New way of defining properties

Following is new way to use properties. From functionality point of view both are same. We need not to declare a variable, complier would do it internally.

    class Emp

    {

        /// <summary>

        /// Property

        /// </summary>

        public int Salary { get; set; }

 

        /// <summary>

        /// Property

        /// </summary>

        public string Name { get; set; }

    }

 

Notes

1. There is no different in term of performance in both the approaches.

2. Second approach is a concise way, code is more readable/maintainable.

3. We can use different accessor level in getter & setter, for e.g.

   

       public string Name { get; private set; }

 

4. Auto implemented must have both getter & setter field. For e.g. following code would not work

 

        // This would not compile

        public int Salary { set; }

 

5. To make read only property, setter can be declared as private. However both getter & setter can not be read only.

 

        // Read only property

        public string Name { get;  private set; }

 

        // Write only property

        public string Name { private get;  set; }

 

        // This would not compile

        public string Name { private get;  private set; }

Extension Methods - .Net 3.0 or later

1.       Extension method allows you to add new method to a class without modifying the existing class. We can add new method to a sealed class well. 

2.       Extension method is special kind of static methods. The first parameter specifies which type the method operates on. Also the parameter is preceded by “this” modifier. We cannot use the ‘this’ keyword in a normal static method. But to define the extension method we have to use ‘this’ key word with the first parameter of that method. For e.g. ‘string’ does not have any in build method to reverse the string. Now let’s say we want to add a new method to reverse the string. 

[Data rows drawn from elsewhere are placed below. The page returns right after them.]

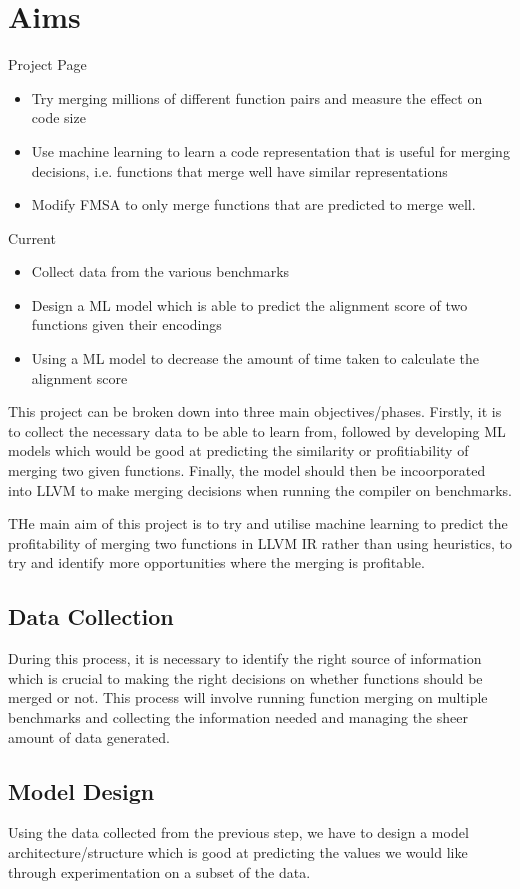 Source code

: \section{Aims}
Project Page
\begin{itemize}
    \item Try merging millions of different function pairs and measure the effect on code size
    \item Use machine learning to learn a code representation that is useful for merging decisions, i.e. functions that merge well have similar representations
    \item Modify FMSA to only merge functions that are predicted to merge well.
\end{itemize}
Current
\begin{itemize}
    \item Collect data from the various benchmarks
    \item Design a ML model which is able to predict the alignment score of two functions given their encodings
    \item Using a ML model to decrease the amount of time taken to calculate the alignment score
\end{itemize}


This project can be broken down into three main objectives/phases. Firstly, it is to collect the necessary data to be able to learn from, followed by developing ML models which would be good at predicting the similarity or profitiability of merging two given functions. Finally, the model should then be incoorporated into LLVM to make merging decisions when running the compiler on benchmarks.

THe main aim of this project is to try and utilise machine learning to predict the profitability of merging two functions in LLVM IR rather than using heuristics, to try and identify more opportunities where the merging is profitable.

\subsection{Data Collection}
During this process, it is necessary to identify the right source of information which is crucial to making the right decisions on whether functions should be merged or not. This process will involve running function merging on multiple benchmarks and collecting the information needed and managing the sheer amount of data generated.

\subsection{Model Design}
Using the data collected from the previous step, we have to design a model architecture/structure which is good at predicting the values we would like through experimentation on a subset of the data.

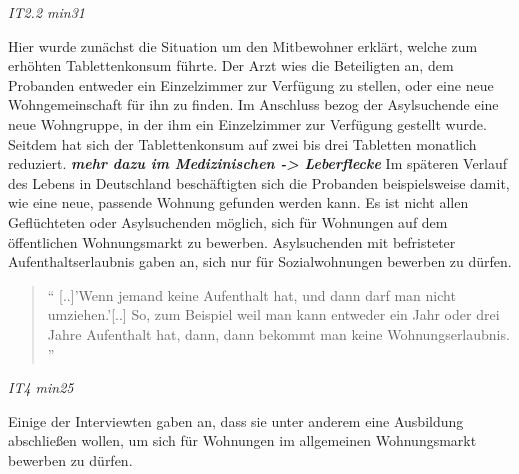 \centerline{\textit{IT2.2 min31}}
Hier wurde zunächst die Situation um den Mitbewohner erklärt, welche zum erhöhten Tablettenkonsum führte. Der Arzt wies die Beteiligten an, dem Probanden entweder ein Einzelzimmer zur Verfügung zu stellen, oder eine neue Wohngemeinschaft für ihn zu finden.\newline
Im Anschluss bezog der Asylsuchende eine neue Wohngruppe, in der ihm ein Einzelzimmer zur Verfügung gestellt wurde. Seitdem hat sich der Tablettenkonsum auf zwei bis drei Tabletten monatlich reduziert. \textit{\textbf{mehr dazu im Medizinischen -> Leberflecke}}\newline
Im späteren Verlauf des Lebens in Deutschland beschäftigten sich die Probanden beispielsweise damit, wie eine neue, passende Wohnung gefunden werden kann.\newline 
Es ist nicht allen Geflüchteten oder Asylsuchenden möglich, sich für Wohnungen auf dem öffentlichen Wohnungsmarkt zu bewerben. Asylsuchenden mit befristeter Aufenthaltserlaubnis gaben an, sich nur für Sozialwohnungen bewerben zu dürfen.
\begin{quote}
    `` [..]'Wenn jemand keine Aufenthalt hat, und dann darf man nicht umziehen.'[..] So, zum Beispiel weil man kann entweder ein Jahr oder drei Jahre Aufenthalt hat, dann, dann bekommt man keine Wohnungserlaubnis. ''
\end{quote}
\centerline{\textit{IT4 min25}}
Einige der Interviewten gaben an, dass sie unter anderem eine Ausbildung abschließen wollen, um sich für Wohnungen im allgemeinen Wohnungsmarkt bewerben zu dürfen.\newline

    public static class MyExtensionMethodClass

    {

        /// <summary>

        /// This is a extension method to reverse the string

        /// </summary>

        /// <param name="input">Input string to revese</param>

        /// <returns>Reversed string</returns>

        public static string Reverse(this string input)

        {           

            int length = input.Length;

            StringBuilder inputString = new StringBuilder(input);

 

            for (int index = 0; index < length / 2; index++)

            {

                char character = inputString[index];

                inputString[index] = inputString[length - index - 1];

                inputString[length - index - 1] = character;

            }

 

            return inputString.ToString();

        }

    }

 

Now when you ‘string’ class it would show you a new method as shown below.

image 

3.       Extension method is like a visitor pattern which allows you to change class structure without changing the actual class. You can alter the structure without changing the logic.

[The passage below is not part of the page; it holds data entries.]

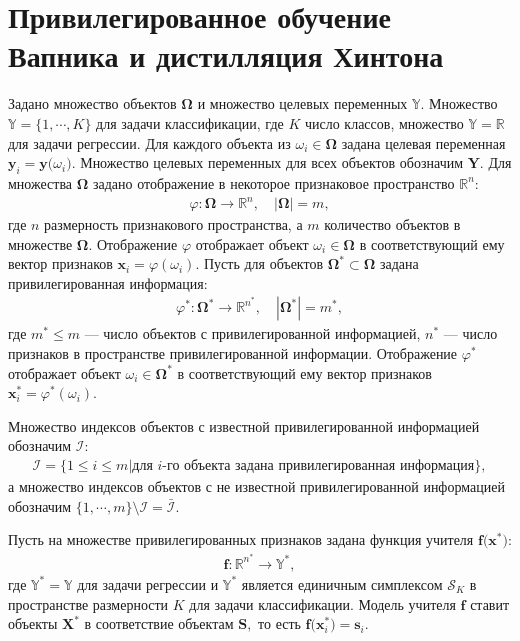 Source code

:\section{Привилегированное обучение Вапника и дистилляция Хинтона}

Задано множество объектов $\bm{\Omega}$ и множество целевых переменных $\mathbb{Y}$. Множество $\mathbb{Y}=\{1,\cdots,K\}$ для задачи классификации, где $K$ число классов, множество $\mathbb{Y}=\mathbb{R}$ для задачи регрессии.
Для каждого объекта из $\omega_i \in \bm{\Omega}$ задана целевая переменная $\mathbf{y}_i = \mathbf{y}\bigr(\omega_i\bigr)$. Множество целевых переменных для всех объектов обозначим $\mathbf{Y}$.
Для множества $\bm{\Omega}$ задано отображение в некоторое признаковое пространство $\mathbb{R}^{n}$:
\[
\label{eq:st:phi}
\begin{aligned}
\varphi:\bm{\Omega} \to \mathbb{R}^{n}, \quad \left|\bm{\Omega}\right| = m,
\end{aligned}
\]
где $n$ размерность признакового пространства, а $m$ количество объектов в множестве $\bm{\Omega}$. Отображение $\varphi$ отображает объект $\omega_i \in \bm{\Omega}$ в соответствующий ему вектор признаков $\mathbf{x}_i = \varphi(\omega_i)$.
Пусть для объектов $\bm{\Omega}^* \subset \bm{\Omega}$ задана привилегированная информация:
\[
\label{eq:st:phi*}
\begin{aligned}
\varphi^*:\bm{\Omega}^* \to \mathbb{R}^{n^*}, \quad \left|\bm{\Omega}^*\right| = m^*,
\end{aligned}
\]
где $m^* \leq m$ --- число объектов с привилегированной информацией, $n^*$ --- число признаков в пространстве привилегированной информации. Отображение $\varphi^*$ отображает объект $\omega_i \in \bm{\Omega^*}$ в соответствующий ему вектор признаков $\mathbf{x}^*_i = \varphi^*(\omega_i)$.

Множество индексов объектов с известной привилегированной информацией обозначим $\mathcal{I}$:
\[
\label{eq:st:3}
\begin{aligned}
\mathcal{I} = \{1 \leq i \leq m | \text{для $i$-го объекта задана привилегированная информация}\},
\end{aligned}
\]
а множество индексов объектов с не известной привилегированной информацией обозначим $\{1, \cdots, m\}\setminus \mathcal{I} = \bar{\mathcal{I}}$.

Пусть на множестве привилегированных признаков задана функция учителя $\mathbf{f}\bigr(\mathbf{x}^*\bigr)$:
\[
\label{eq:st:4}
\begin{aligned}
\mathbf{f}:\mathbb{R}^{n^*} \to \mathbb{Y}^*,
\end{aligned}
\]
где $\mathbb{Y}^*=\mathbb{Y}$ для задачи регрессии и $\mathbb{Y}^*$ является единичным симплексом $\mathcal{S}_K$ в пространстве размерности $K$ для задачи классификации. Модель учителя $\mathbf{f}$ ставит объекты $\mathbf{X}^*$ в соответствие объектам $\mathbf{S},$ то есть  $\mathbf{f}\bigr(\mathbf{x}^*_i\bigr)=\mathbf{s}_i$.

4. Extension method cannot be used to override the original method. If there is already a method with same name & signature as extension method then the original method would be called rather than the extension method. This is because it first looks for a match in the type's instance methods. If no match is found, it will search for any extension methods that are defined for the type, and bind to the first extension method that it finds

          An extension method will never be called if it has the same signature as a method defined in the type. For e.g.

    class Program

     {

         static void Main(string[] args)

         {

             MyClass obj = new MyClass();

             obj.MyFun();

 

             Console.ReadKey();

         }

     }

 

     public static class MyExtensionMethodClass

     {

         public static void MyFun(this MyClass obj)

         {

             Console.WriteLine("Inside Extension method");

         }

     }

 

     public class MyClass

     {

         public void MyFun()

         {

             Console.WriteLine("Inside class MyClass.MyFun");

        }

     }

/*

Output :-

Inside class MyClass.MyFun

*/